Segment Start: Source material

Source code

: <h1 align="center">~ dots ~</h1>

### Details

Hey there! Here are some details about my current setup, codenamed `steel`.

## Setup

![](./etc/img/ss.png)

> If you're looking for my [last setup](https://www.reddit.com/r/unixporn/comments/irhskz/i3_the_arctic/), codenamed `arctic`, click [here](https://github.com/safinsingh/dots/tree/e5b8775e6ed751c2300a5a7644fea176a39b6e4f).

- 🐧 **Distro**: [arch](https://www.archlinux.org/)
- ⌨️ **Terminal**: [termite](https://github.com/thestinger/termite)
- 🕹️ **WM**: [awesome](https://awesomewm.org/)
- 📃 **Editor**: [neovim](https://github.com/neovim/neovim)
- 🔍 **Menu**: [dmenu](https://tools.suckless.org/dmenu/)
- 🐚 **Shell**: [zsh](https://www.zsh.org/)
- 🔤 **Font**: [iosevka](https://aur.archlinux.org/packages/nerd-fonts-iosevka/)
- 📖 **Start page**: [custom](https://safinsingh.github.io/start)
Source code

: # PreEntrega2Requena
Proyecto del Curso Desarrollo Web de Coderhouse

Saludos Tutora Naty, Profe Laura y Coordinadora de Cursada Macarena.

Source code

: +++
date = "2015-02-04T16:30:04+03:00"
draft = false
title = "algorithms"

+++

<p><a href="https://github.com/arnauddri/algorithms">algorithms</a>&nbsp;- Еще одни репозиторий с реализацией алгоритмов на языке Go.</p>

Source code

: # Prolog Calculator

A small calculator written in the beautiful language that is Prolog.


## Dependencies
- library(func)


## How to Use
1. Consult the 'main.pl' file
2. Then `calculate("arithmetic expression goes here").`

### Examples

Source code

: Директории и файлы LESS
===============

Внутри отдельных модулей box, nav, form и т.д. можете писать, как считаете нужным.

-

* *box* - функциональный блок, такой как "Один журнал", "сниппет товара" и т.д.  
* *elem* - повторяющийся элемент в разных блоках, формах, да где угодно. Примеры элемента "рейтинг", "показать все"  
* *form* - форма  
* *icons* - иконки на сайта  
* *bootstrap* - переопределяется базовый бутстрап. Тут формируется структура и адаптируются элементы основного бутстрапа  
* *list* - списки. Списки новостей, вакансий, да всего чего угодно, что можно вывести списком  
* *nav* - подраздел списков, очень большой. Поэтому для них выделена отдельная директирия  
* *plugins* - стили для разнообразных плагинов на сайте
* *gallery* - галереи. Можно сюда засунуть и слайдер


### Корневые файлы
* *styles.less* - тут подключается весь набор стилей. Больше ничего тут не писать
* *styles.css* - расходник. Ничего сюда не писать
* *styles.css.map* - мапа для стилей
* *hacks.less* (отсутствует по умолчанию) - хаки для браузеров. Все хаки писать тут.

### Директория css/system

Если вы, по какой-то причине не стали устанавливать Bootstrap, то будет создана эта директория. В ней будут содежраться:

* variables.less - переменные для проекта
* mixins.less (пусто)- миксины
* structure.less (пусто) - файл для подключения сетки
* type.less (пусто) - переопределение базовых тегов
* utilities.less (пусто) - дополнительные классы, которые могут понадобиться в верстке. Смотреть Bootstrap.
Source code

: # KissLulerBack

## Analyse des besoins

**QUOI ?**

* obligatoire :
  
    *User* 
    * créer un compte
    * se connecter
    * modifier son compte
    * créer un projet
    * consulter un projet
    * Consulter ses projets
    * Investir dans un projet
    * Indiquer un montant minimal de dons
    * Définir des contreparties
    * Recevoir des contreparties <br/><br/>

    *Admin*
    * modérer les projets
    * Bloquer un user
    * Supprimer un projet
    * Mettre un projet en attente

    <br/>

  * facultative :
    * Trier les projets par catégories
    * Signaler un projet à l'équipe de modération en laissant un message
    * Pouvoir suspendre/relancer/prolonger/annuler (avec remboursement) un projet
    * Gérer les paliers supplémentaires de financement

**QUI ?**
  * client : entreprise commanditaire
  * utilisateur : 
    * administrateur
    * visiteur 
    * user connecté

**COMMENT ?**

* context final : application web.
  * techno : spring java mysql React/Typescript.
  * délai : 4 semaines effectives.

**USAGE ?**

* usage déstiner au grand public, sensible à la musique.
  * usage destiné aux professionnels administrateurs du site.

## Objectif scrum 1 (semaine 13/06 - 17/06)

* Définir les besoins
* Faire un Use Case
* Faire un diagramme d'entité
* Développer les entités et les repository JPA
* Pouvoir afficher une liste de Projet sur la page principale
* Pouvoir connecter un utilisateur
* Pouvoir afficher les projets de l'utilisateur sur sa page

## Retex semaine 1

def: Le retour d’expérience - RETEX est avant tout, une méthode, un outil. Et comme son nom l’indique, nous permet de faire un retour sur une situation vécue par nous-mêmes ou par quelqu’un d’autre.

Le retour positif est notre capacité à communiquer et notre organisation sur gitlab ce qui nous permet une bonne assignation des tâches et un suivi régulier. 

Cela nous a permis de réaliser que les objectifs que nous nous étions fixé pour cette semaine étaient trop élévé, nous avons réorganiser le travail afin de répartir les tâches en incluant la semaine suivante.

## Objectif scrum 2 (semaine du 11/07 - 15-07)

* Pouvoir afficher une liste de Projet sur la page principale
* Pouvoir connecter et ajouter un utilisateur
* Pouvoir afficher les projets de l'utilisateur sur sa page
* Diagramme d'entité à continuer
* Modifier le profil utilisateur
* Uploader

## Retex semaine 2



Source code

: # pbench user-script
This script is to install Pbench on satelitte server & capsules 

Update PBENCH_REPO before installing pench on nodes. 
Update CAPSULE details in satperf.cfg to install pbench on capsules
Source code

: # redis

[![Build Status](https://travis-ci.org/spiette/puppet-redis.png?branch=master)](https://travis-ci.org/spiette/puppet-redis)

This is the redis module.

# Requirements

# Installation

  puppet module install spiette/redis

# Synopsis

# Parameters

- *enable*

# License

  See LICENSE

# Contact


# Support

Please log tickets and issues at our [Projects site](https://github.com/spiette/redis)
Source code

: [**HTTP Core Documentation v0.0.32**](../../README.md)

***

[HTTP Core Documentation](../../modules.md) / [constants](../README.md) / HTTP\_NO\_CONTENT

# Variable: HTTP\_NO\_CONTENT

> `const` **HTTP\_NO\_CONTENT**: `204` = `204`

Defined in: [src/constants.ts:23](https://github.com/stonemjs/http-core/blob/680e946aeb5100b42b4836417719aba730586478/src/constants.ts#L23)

Segment End: Source material

→ **What needs to be done**
Keeping every word and mark as it is, print the entries above.

→ **Exercise result**
Source code

: <h1 align="center">~ dots ~</h1>

### Details

Hey there! Here are some details about my current setup, codenamed `steel`.

## Setup

![](./etc/img/ss.png)

> If you're looking for my [last setup](https://www.reddit.com/r/unixporn/comments/irhskz/i3_the_arctic/), codenamed `arctic`, click [here](https://github.com/safinsingh/dots/tree/e5b8775e6ed751c2300a5a7644fea176a39b6e4f).

- 🐧 **Distro**: [arch](https://www.archlinux.org/)
- ⌨️ **Terminal**: [termite](https://github.com/thestinger/termite)
- 🕹️ **WM**: [awesome](https://awesomewm.org/)
- 📃 **Editor**: [neovim](https://github.com/neovim/neovim)
- 🔍 **Menu**: [dmenu](https://tools.suckless.org/dmenu/)
- 🐚 **Shell**: [zsh](https://www.zsh.org/)
- 🔤 **Font**: [iosevka](https://aur.archlinux.org/packages/nerd-fonts-iosevka/)
- 📖 **Start page**: [custom](https://safinsingh.github.io/start)
Source code

: # PreEntrega2Requena
Proyecto del Curso Desarrollo Web de Coderhouse

Saludos Tutora Naty, Profe Laura y Coordinadora de Cursada Macarena.

Source code

: +++
date = "2015-02-04T16:30:04+03:00"
draft = false
title = "algorithms"

+++

<p><a href="https://github.com/arnauddri/algorithms">algorithms</a>&nbsp;- Еще одни репозиторий с реализацией алгоритмов на языке Go.</p>

Source code

: # Prolog Calculator

A small calculator written in the beautiful language that is Prolog.


## Dependencies
- library(func)


## How to Use
1. Consult the 'main.pl' file
2. Then `calculate("arithmetic expression goes here").`

### Examples

Source code

: Директории и файлы LESS
===============

Внутри отдельных модулей box, nav, form и т.д. можете писать, как считаете нужным.

-

* *box* - функциональный блок, такой как "Один журнал", "сниппет товара" и т.д.  
* *elem* - повторяющийся элемент в разных блоках, формах, да где угодно. Примеры элемента "рейтинг", "показать все"  
* *form* - форма  
* *icons* - иконки на сайта  
* *bootstrap* - переопределяется базовый бутстрап. Тут формируется структура и адаптируются элементы основного бутстрапа  
* *list* - списки. Списки новостей, вакансий, да всего чего угодно, что можно вывести списком  
* *nav* - подраздел списков, очень большой. Поэтому для них выделена отдельная директирия  
* *plugins* - стили для разнообразных плагинов на сайте
* *gallery* - галереи. Можно сюда засунуть и слайдер


### Корневые файлы
* *styles.less* - тут подключается весь набор стилей. Больше ничего тут не писать
* *styles.css* - расходник. Ничего сюда не писать
* *styles.css.map* - мапа для стилей
* *hacks.less* (отсутствует по умолчанию) - хаки для браузеров. Все хаки писать тут.

### Директория css/system

Если вы, по какой-то причине не стали устанавливать Bootstrap, то будет создана эта директория. В ней будут содежраться:

* variables.less - переменные для проекта
* mixins.less (пусто)- миксины
* structure.less (пусто) - файл для подключения сетки
* type.less (пусто) - переопределение базовых тегов
* utilities.less (пусто) - дополнительные классы, которые могут понадобиться в верстке. Смотреть Bootstrap.
Source code

: # KissLulerBack

## Analyse des besoins

**QUOI ?**

* obligatoire :
  
    *User* 
    * créer un compte
    * se connecter
    * modifier son compte
    * créer un projet
    * consulter un projet
    * Consulter ses projets
    * Investir dans un projet
    * Indiquer un montant minimal de dons
    * Définir des contreparties
    * Recevoir des contreparties <br/><br/>

    *Admin*
    * modérer les projets
    * Bloquer un user
    * Supprimer un projet
    * Mettre un projet en attente

    <br/>

  * facultative :
    * Trier les projets par catégories
    * Signaler un projet à l'équipe de modération en laissant un message
    * Pouvoir suspendre/relancer/prolonger/annuler (avec remboursement) un projet
    * Gérer les paliers supplémentaires de financement

**QUI ?**
  * client : entreprise commanditaire
  * utilisateur : 
    * administrateur
    * visiteur 
    * user connecté

**COMMENT ?**

* context final : application web.
  * techno : spring java mysql React/Typescript.
  * délai : 4 semaines effectives.

**USAGE ?**

* usage déstiner au grand public, sensible à la musique.
  * usage destiné aux professionnels administrateurs du site.

## Objectif scrum 1 (semaine 13/06 - 17/06)

* Définir les besoins
* Faire un Use Case
* Faire un diagramme d'entité
* Développer les entités et les repository JPA
* Pouvoir afficher une liste de Projet sur la page principale
* Pouvoir connecter un utilisateur
* Pouvoir afficher les projets de l'utilisateur sur sa page

## Retex semaine 1

def: Le retour d’expérience - RETEX est avant tout, une méthode, un outil. Et comme son nom l’indique, nous permet de faire un retour sur une situation vécue par nous-mêmes ou par quelqu’un d’autre.

Le retour positif est notre capacité à communiquer et notre organisation sur gitlab ce qui nous permet une bonne assignation des tâches et un suivi régulier. 

Cela nous a permis de réaliser que les objectifs que nous nous étions fixé pour cette semaine étaient trop élévé, nous avons réorganiser le travail afin de répartir les tâches en incluant la semaine suivante.

## Objectif scrum 2 (semaine du 11/07 - 15-07)

* Pouvoir afficher une liste de Projet sur la page principale
* Pouvoir connecter et ajouter un utilisateur
* Pouvoir afficher les projets de l'utilisateur sur sa page
* Diagramme d'entité à continuer
* Modifier le profil utilisateur
* Uploader

## Retex semaine 2



Source code

: # pbench user-script
This script is to install Pbench on satelitte server & capsules 

Update PBENCH_REPO before installing pench on nodes. 
Update CAPSULE details in satperf.cfg to install pbench on capsules
Source code

: # redis

[![Build Status](https://travis-ci.org/spiette/puppet-redis.png?branch=master)](https://travis-ci.org/spiette/puppet-redis)

This is the redis module.

# Requirements

# Installation

  puppet module install spiette/redis

# Synopsis

# Parameters

- *enable*

# License

  See LICENSE

# Contact


# Support

Please log tickets and issues at our [Projects site](https://github.com/spiette/redis)
Source code

: [**HTTP Core Documentation v0.0.32**](../../README.md)

***

[HTTP Core Documentation](../../modules.md) / [constants](../README.md) / HTTP\_NO\_CONTENT

# Variable: HTTP\_NO\_CONTENT

> `const` **HTTP\_NO\_CONTENT**: `204` = `204`

Defined in: [src/constants.ts:23](https://github.com/stonemjs/http-core/blob/680e946aeb5100b42b4836417719aba730586478/src/constants.ts#L23)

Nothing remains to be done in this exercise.